Written by Andy Connelly, published 26th March 2017. Last updated 10th May 2017.
Aqueous hydrofluoric acid is not a strong acid ; however, it is very dangerous. The first question you should always ask is. Do you need to use HF? If there is an alternative, take it [1, 2].
Although hydrofluoric acid (HF) is a weak acid it does attack silicates very effectively, and most oxides-although not, for example, spinels and zircons . For this reason, its primary laboratory use is to attack and dissolve silicate minerals.
It is thought of as a weak acid because, although HF dissociates strongly in water, it does not form free H3O+ (H+) ions but forms a strongly bound ion pair, H3O+.F- . The lack of free H3O+ ions makes it a weak acid as shown in the acid dissociation constant (pKa) values (see Table 1):
We tend to use HF directly in its aqueous form; however, there are alternatives. Many fluoride-containing solid chemicals (e.g. ammonium bifluoride, sodium fluoride, etc.) may react with acid or water to produce HF. In this way HF, can be produced in situ to help reduce handling of the aqueous acid. However, once the reaction has started the same HF precautions are required so the advantages are limited.
DISCLAIMER: I am not an expert in health and safety. The content of this blog is what I have discovered through my efforts to understand the subject. I have done my best to make the information here in as accurate as possible. If you spot any errors or admissions, or have any comments, please let me know. HANDLING OF HYDROFLUORIC ACID OR ANY OTHER CHEMICAL MENTIONED IN THIS POST SHOULD BE CARRIED OUT UNDER LOCAL H&S POLICIES AND WITH APPROPRIATE RISK AND COSHH ASSESSMENTS. ALL STATEMENTS AND INFORMATION GIVEN IN THIS BLOG POST ARE PRESENTED WITHOUT GUARANTEE, WARRANTY, OR RESPONSIBILITY OF ANY KIND. THE READER SHOULD NOT ASSUME THAT ALL SAFETY MEASURES ARE INDICATED HEREIN.

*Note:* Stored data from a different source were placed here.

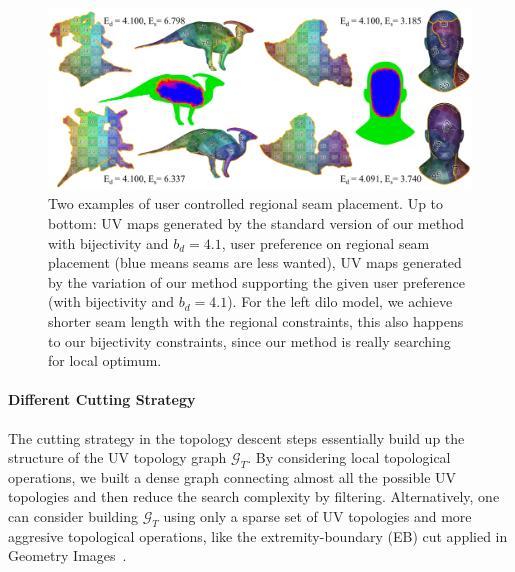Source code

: \begin{figure}[!h]
\centering
\includegraphics[width=\linewidth]{fig/regional_user.png}
\caption{Two examples of user controlled regional seam placement. Up to bottom: UV maps generated by the standard version of our method with bijectivity and $b_d = 4.1$, user preference on regional seam placement (blue means seams are less wanted), UV maps generated by the variation of our method supporting the given user preference (with bijectivity and $b_d = 4.1$). For the left dilo model, we achieve shorter seam length with the regional constraints, this also happens to our bijectivity constraints, since our method is really searching for local optimum.}
\label{fig:regional_seam_placement}
\end{figure}


\paragraph{Different Cutting Strategy}
The cutting strategy in the topology descent steps essentially build up the structure of the UV topology graph $\mathcal{G}_T$. By considering local topological operations, we built a dense graph connecting almost all the possible UV topologies and then reduce the search complexity by filtering. Alternatively, one can consider building $\mathcal{G}_T$ using only a sparse set of UV topologies and more aggresive topological operations, like the extremity-boundary (EB) cut applied in Geometry Images~\cite{Gu2002Geometry}.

Aqueous hydrofluoric acid is a contact-poison with the potential for deep, initially painless, burns and ensuing tissue death. Once burns become apparent they produce a characteristic excruciating pain.
At concentrations of 30 parts per million (around 0.003%) HF is immediately dangerous to life . Not only is the fluoride ion itself toxic but it interferes with the body’s calcium metabolism. These effects can cause systemic toxicity, and eventual cardiac arrest. It is often said that there is a serious potential for death when skin burns exceed 160cm2  (see Figure 1). However, this is fairly unhelpful. what volume of acid does this refer to? What concentration? Smaller areas than this can also result in serious medical problems (e.g. serious cardiovascular problems) and potentially death if not treated. For HF, all skin contact should be treated has potentially hazardous to life.
It is particularly dangerous in contact with eye and in all instances of inhalation or ingestion. Even short period contact with low concentrations can cause serious medical problems in these areas . What is particularly shocking is how quickly the HF can cause death.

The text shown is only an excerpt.